A lot has been said about Kelly as a lawyer (he was indeed one of the best of his generation), an abuse advocate (none better), and as a leader and mentor in the recovery community (dedicated to a fault). One thing that hasn’t been discussed as much was his deep love of language. You see, Kelly was an intellectual in the best sense of the word. He had been beaten up enough by life to stay connected to normal people, but his quick and curious mind never stopped looking for a more perfect way to craft words.
For 13 years, I wrote the first draft of most of Kelly Clark’s words as a lawyer. That’s not to say he just had me write something and signed his name to it—to the contrary, he fully engaged in the process, but he used my raw material to mold and sculpt truly persuasive arguments. We got to the point, rather quickly it seems in retrospect, where we knew what the other was thinking and what they meant, what we wanted to say, and how we were going to say it. He called me his “Brain in the Jar”—meaning that I sat in my office cranking out thoughts without all that messy human interface in the way. Putting the human face on things was Kelly’s job.
Kelly told me that in our vocation—and he truly believed the law was a calling—we worked with words the way a sculptor works with clay. One of my tendencies when rushed or disorganized is to retreat into complex, dense writing, yielding large blobs of unwieldy muck. Kelly taught me to see that and correct it, not by telling me to dumb down my writing (advice we both hated), or just “make it shorter” (which is not advice at all), but to hone it. To craft it more like a blacksmith would forge a sword. Remove what’s unnecessary and sharpen what works. He sent me to Colorado last fall for a seminar to do just that, saying that I was at this point an excellent legal writing technician but that I now needed to become an artist. That is how he viewed written legal advocacy, and writing in general.

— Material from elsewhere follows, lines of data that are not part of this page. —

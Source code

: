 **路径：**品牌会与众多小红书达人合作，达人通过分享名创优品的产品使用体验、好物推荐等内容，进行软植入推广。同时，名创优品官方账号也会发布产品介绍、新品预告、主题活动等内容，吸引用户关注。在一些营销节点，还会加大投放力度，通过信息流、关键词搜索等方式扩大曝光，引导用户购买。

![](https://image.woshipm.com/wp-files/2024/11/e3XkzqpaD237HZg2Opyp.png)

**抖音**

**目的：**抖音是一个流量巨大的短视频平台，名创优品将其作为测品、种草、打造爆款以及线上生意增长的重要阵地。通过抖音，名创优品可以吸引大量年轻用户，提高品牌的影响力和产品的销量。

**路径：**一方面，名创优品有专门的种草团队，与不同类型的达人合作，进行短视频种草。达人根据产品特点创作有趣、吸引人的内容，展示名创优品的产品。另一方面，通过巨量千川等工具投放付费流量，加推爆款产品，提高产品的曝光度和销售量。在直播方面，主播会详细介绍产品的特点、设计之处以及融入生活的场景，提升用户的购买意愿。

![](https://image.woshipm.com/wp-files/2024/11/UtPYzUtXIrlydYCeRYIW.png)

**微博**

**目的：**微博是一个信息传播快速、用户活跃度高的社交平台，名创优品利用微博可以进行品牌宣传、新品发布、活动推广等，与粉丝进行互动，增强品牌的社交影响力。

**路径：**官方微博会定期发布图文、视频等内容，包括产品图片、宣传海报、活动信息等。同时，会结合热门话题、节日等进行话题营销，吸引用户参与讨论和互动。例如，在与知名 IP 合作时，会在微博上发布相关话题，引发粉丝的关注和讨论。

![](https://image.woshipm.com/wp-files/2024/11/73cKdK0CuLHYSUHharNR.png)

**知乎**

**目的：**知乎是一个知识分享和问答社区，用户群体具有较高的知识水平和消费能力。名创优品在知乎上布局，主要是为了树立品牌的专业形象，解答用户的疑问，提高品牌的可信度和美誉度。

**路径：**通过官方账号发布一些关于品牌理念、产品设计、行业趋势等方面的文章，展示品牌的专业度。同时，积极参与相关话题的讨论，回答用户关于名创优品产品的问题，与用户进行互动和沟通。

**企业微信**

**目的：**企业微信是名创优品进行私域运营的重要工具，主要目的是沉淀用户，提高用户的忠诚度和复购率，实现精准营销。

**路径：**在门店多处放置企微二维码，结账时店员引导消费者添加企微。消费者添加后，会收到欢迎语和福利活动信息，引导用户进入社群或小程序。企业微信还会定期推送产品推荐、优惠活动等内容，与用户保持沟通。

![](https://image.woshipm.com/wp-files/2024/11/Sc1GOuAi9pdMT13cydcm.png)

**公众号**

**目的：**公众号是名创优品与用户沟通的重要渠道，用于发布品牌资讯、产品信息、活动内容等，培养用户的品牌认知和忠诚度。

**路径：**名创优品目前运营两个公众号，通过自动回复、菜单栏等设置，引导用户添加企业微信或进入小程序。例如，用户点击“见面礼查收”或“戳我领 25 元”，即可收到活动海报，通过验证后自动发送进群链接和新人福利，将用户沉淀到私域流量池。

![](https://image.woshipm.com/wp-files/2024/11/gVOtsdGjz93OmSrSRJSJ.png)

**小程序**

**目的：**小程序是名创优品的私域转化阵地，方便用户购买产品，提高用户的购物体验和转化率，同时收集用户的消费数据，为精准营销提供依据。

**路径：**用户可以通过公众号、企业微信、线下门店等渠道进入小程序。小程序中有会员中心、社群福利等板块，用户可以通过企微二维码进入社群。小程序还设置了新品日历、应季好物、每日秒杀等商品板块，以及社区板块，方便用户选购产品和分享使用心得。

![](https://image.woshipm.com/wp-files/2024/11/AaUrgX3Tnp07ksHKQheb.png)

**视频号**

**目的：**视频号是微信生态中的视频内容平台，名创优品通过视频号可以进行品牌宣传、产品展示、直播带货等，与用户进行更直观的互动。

http://youtu.be/GPCZk3BeMyU (Steve Hayward posted a great video on Facebook with Kelly reading from a passage on the spiritual decline in the Episcopal Church. One of the things that most impressed Kelly was not the thought itself, which he understood and shared, but the way the author conveyed it.)
But at the same time, Kelly wasn’t above having fun with writing. In one memo in an early Archdiocese case, the defense raised the concept of laches, which requires three elements. Setting aside the fact that laches does not apply to actions at law (a legal technicality that gave us an easy win anyway), all of the three necessary elements couldn’t exist in a properly pleaded child abuse case. So I used the quote on the “importance of counting” from Monty Python and the Holy Grail in a footnote, http://www.youtube.com/watch?v=xOrgLj9lOwk “First shalt thou take out the Holy Pin, then shalt thou count to three, no more, no less. Three shall be the number thou shalt count, and the number of the counting shall be three. Four shalt thou not count, neither count thou two, excepting that thou then proceed to three. Five is right out. Once the number three, being the third number, be reached, then lobbest thou thy Holy Hand Grenade of Antioch towards thy foe, who being naughty in My sight, shall snuff it.” I couldn’t believe he left that in; it made me happy as a little kid. Even better, we got the headline that Kelly always wanted from that motion (even if it didn’t get printed anywhere): “Christ Rules Against Archdiocese.” Tom Christ (pronounced “Krist” though) was the pro tem judge, and he knocked down a number of the Archdiocese’s defenses in that case.
Kelly wasn’t above levity of his own. In fact, the one time Kelly got truly upset with me in my writing was when I changed one of his barbs. We had a case in which a priest had abused a boy in part by grinding on the poor kid through clothing. Gross, terrible, a massive violation; but was it “abuse”? We said “of course it is!”, and Kelly emphasized this point by writing that “… humping is sexual (just ask any dog—it will bite you).” I took out the “it will bite you” in the final draft. Apparently, he thought that was a salient point; he was not happy-fun Kelly that day. But as long as my arguments didn’t leave him “with [his] **** in his hands in front of the judge,” as he would often say, he was pleased .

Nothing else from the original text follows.